* Data:
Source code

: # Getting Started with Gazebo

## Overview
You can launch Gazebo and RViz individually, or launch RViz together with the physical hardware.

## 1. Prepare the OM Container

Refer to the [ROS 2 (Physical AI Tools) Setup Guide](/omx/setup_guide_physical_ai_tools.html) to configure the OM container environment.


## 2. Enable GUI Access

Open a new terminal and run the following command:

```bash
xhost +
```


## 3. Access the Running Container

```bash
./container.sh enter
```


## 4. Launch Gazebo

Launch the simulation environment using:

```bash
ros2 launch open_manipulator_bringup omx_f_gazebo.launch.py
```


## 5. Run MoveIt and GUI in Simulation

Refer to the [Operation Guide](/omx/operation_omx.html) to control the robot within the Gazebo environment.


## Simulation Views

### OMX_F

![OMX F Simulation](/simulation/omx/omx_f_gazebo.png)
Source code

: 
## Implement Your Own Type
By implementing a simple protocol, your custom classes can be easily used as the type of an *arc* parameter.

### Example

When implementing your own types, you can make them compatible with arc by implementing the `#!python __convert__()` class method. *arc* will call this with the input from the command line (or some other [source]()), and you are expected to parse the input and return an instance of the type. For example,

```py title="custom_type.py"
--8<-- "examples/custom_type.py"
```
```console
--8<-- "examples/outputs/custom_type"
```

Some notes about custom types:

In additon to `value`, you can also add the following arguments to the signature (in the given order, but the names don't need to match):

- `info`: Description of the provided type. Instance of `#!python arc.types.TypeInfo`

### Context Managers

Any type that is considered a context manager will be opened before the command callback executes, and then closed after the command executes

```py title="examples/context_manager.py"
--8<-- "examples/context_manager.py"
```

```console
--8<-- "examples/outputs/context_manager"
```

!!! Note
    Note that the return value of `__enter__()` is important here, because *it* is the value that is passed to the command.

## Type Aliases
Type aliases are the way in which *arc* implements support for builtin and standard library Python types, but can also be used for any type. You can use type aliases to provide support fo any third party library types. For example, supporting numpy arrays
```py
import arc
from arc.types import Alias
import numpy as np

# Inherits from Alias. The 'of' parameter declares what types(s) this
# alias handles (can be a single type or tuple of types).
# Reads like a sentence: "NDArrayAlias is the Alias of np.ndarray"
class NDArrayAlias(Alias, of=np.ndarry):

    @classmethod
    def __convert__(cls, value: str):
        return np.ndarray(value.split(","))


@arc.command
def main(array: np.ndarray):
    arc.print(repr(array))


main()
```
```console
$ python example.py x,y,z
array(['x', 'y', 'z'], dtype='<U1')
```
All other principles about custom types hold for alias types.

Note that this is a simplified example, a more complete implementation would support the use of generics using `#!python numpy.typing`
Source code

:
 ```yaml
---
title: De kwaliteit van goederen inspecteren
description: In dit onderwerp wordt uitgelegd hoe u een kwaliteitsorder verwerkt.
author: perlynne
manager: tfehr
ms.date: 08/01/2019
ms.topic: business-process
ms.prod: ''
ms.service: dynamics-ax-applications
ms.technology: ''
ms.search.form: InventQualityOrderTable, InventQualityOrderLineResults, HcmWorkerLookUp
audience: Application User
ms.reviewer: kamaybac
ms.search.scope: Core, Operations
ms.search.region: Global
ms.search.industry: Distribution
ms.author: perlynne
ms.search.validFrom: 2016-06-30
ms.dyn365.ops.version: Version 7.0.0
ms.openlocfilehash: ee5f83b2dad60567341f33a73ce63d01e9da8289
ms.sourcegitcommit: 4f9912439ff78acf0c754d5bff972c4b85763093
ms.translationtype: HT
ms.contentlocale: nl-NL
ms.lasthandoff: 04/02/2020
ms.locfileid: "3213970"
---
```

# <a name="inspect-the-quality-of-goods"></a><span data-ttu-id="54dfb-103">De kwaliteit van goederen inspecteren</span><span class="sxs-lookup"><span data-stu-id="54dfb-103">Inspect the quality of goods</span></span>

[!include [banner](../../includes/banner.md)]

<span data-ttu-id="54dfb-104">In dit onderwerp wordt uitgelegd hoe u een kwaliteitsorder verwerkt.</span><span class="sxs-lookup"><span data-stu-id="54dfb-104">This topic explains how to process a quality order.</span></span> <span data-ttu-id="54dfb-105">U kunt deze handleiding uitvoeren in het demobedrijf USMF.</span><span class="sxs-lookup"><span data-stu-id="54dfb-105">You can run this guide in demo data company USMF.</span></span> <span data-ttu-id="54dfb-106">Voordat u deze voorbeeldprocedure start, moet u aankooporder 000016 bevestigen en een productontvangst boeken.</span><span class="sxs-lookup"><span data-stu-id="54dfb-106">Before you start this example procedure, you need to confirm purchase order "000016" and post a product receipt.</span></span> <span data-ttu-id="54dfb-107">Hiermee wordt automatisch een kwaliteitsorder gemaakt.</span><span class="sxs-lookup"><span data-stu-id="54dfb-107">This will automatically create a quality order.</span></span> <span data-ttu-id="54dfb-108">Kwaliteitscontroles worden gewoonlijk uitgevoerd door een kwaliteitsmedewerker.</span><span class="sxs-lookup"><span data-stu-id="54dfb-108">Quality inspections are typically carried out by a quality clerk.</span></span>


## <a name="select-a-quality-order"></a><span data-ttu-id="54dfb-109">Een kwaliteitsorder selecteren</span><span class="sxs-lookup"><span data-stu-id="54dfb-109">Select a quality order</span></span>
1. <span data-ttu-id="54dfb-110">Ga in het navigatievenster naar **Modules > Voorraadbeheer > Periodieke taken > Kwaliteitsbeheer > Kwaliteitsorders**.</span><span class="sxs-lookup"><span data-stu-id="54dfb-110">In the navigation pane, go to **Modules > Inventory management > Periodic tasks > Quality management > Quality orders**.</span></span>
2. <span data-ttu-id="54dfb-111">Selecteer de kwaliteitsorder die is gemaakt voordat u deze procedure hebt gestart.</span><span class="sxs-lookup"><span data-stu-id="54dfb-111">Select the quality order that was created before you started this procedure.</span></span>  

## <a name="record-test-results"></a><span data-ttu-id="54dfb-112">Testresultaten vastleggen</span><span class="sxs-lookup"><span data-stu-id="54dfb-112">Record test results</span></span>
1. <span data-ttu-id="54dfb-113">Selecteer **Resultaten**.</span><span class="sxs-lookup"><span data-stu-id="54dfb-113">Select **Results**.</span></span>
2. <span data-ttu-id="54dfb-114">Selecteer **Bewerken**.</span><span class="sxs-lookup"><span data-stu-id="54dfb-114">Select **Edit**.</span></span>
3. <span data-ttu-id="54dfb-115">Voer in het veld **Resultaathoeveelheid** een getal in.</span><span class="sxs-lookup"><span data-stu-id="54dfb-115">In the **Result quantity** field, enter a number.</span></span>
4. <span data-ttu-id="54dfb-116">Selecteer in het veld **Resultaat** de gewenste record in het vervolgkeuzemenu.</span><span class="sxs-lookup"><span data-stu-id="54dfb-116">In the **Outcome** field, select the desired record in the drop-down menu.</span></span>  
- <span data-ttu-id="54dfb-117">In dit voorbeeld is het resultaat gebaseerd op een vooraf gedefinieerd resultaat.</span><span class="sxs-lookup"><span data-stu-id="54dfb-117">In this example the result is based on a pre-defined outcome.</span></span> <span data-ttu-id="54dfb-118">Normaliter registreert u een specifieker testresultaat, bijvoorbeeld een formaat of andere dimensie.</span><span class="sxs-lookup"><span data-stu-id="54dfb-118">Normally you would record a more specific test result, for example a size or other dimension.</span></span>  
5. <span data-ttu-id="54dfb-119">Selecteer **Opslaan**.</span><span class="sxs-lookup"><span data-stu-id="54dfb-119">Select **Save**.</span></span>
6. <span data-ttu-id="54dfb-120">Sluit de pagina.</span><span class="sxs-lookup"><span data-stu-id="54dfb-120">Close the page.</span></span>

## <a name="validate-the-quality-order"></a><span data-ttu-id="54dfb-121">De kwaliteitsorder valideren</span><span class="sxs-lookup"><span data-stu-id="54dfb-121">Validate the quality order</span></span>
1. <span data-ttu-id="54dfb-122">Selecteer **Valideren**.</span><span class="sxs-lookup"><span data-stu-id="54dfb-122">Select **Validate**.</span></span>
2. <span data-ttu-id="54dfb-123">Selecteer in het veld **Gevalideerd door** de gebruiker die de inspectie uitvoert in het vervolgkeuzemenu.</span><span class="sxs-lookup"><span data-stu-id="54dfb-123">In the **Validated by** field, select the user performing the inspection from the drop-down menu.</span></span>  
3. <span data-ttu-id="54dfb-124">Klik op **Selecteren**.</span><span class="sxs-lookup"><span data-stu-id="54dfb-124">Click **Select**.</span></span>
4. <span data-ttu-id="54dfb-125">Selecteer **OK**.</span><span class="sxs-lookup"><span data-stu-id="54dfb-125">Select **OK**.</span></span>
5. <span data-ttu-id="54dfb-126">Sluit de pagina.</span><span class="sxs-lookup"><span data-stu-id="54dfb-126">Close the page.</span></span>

* Problem statement:
Set down verbatim only the lines between the start of the data above and the line with "## 2. Enable GUI Access", both boundaries included.

* Solution to the problem:
Source code

: # Getting Started with Gazebo

## Overview
You can launch Gazebo and RViz individually, or launch RViz together with the physical hardware.

## 1. Prepare the OM Container

Refer to the [ROS 2 (Physical AI Tools) Setup Guide](/omx/setup_guide_physical_ai_tools.html) to configure the OM container environment.


## 2. Enable GUI Access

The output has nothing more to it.